Release the fox, jump on your horse!
Tally ho!  Tally ho!
Oh Nicholas, you'll enjoy the feel of blood on your face.
We're hunting in shadows no more
And is this really just a metaphor?

Friday 7 May 2010

The Job That Dare Not Speak Its Name

'What is it you do?  What's your line of employment?
A question I answer with less than enjoyment,
For when a new acquaintance asks that of me
I blush, then I grunt, then I answer.........'I.T.'
'Oh he's just acting shy, he's a guru, a whizz-kid!'
Oh no, there's a reason I'm seldom hubristic:
Your first impression is 'boring and square',
It's ok, I agree, it's a view that I share.

Saturday 1 May 2010

Oleaginous

A rotund creep in an ill-fitting suit
Tried his luck with a lass at the bar.
'Well hello there, aren't you terribly cute?
Can I give you a lift in my car?'

'You greasy git, not on your life!'
She replied with egregious sneer.
'Get away from me and back to your wife.'
'I will when I've finished my beer!'

Friday 30 April 2010

Shooting Birds at the Airport

While walking to work today I was surprised to hear gunfire coming from the airport runway that I pass on my right.  Now, although "shooting birds at the airport" is not yet an official job description (although many list it as a dream occupation), shots are still fired on occasion to scare non-itinerant birds.  Here is a poem regarding what may happen if the birds fight back:

A solitary watchful crow on a stile,
Surveyed all around with a satisfied smile.
When a buck-toothed youth with malevolent charge,
Through a shotgun sight did the lone crow regard.
Yet his aim was as poor as his mind was opaque,
And with relative ease the lone crow escaped.
He sent out the word and fellow crows flocked,
And this murderous murder hatched a neat plot.

'We're being hunted down and we do not know why.'
'I know,' sounded one, 'it's those things in the sky,
The humans want none of us blocking its path.
If you get in the way then you've cawed your last!
But if we all flock together, attack it up there,
We can take this great bird out with speed and with flair!'
'It just might work' cawed the leader with scorn,
And the kamikaze crow squadron was formed.

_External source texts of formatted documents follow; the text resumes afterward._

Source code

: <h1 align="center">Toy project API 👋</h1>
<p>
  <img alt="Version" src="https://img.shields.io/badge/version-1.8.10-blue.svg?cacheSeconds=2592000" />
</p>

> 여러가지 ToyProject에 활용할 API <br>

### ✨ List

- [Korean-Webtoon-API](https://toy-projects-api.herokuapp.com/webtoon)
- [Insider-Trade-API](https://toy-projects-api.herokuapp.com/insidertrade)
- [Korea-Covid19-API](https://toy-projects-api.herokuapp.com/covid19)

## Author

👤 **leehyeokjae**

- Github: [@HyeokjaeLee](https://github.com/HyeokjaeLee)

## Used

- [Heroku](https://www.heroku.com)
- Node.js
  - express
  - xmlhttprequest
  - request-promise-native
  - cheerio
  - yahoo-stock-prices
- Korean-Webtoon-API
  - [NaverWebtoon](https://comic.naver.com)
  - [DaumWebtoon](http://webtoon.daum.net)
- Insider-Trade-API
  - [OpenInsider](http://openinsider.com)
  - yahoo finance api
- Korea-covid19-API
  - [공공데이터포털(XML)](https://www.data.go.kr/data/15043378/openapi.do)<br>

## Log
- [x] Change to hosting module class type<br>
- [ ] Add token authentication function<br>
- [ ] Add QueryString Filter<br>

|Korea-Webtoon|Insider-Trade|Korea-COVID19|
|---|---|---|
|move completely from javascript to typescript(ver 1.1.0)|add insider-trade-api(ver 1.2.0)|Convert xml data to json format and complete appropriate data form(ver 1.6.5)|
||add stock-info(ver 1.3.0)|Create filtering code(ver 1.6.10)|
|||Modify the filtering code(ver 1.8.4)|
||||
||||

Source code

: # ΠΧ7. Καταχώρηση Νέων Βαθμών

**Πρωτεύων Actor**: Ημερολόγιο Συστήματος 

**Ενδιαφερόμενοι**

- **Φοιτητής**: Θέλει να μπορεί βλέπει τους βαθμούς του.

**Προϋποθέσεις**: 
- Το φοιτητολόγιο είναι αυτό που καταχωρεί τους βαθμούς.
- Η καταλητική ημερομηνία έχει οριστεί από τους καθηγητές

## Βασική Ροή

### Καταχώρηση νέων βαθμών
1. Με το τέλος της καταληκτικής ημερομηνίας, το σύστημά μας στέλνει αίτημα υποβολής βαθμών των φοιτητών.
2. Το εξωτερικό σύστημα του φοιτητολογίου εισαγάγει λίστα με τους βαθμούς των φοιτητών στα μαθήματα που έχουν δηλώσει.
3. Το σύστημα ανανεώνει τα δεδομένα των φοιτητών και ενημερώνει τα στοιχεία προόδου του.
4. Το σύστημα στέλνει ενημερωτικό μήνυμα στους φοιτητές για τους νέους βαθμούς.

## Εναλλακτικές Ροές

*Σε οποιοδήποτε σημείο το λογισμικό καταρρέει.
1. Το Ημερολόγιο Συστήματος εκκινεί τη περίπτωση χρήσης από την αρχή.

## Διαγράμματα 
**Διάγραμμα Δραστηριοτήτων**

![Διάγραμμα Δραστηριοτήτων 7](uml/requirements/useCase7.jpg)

So this doomed squad of heroes, all fuelled by vengeance
Flew alongside the plane then straight into the engines.
One engine clogged up and the rest followed suit,
'Mayday' screamed the Captain and looked for his 'chute.
And the plane started hurtling down to the ground
And soon all was silent, save for the sound
Of a solitary watchful crow on the stile,
Surveying the crash with a satisfied smile.

Wednesday 21 April 2010

Liev Schreiber Met Justin Bieber

Liev Schreiber met Justin Bieber going to the fair.
Said Liev Schreiber to Justin Bieber 'what have you got there?'
Jeepers Schreiber! Brothel creepers! You see, they're back in fashion
I take my style tips seriously, you could say it was a passion.
'I see' said Schreiber pensively, 'then perhaps you'll answer this...
Is there a soul above the age of ten who knows that you exist?'
'Of course not' laughed the Bieber, 'I'm pure imagination!'
'Please keep it that way' grumbled Liev, 'you're nowt but irritation!'

Bowled Over by Duckworth & Lewis

Despatching a Yorker, off-stump to mid-wicket
These two men we grant our accord
Duckworth and Lewis' gay tales of cricket
Will storm the Novello awards

They'll beat Dizzee Rascal and Paolo Nutini
We'll joyfully drink to their health
With a toast of a Scotch or a large Martini
To the sound of Novello himself

The Button

So, it was suicide. We all knew it was suicide. To say John had been miserable this past month since Suzanne left him would be an understatement – he had become a wretched human being. He had lost his strut, that confident swagger; in its place the stooped gait of a geriatric. With this in mind, it’s a wonder he ever managed to climb to the top of the tower block in the first place.

I visited him last week, hoping to raise his spirits with a comedy DVD I knew we both liked. It took three knocks on the door and a rap at the window, before he materialised. He peered uneasily through heavy eyelids like battered roller blinds, and, after a couple of second’s thought, grunted and motioned me inside.

You could never have described John’s house as stately or opulent, but Suzanne’s Bohemian nature and near-obsession with mirrors and beads had always lent it great character. Robbed of haphazard flair, his living room seemed cold and austere: a stockade for melancholy. I had never realised, but I should have guessed, that nearly all the furniture displayed in their house had originally been Suzanne’s. Those wonderful, heavy oak cabinets and dressers that had dominated each room were now gone leaving only tell-tale indentations in the carpet where John’s hastily re-assembled flat-pack monstrosities could not cover them up.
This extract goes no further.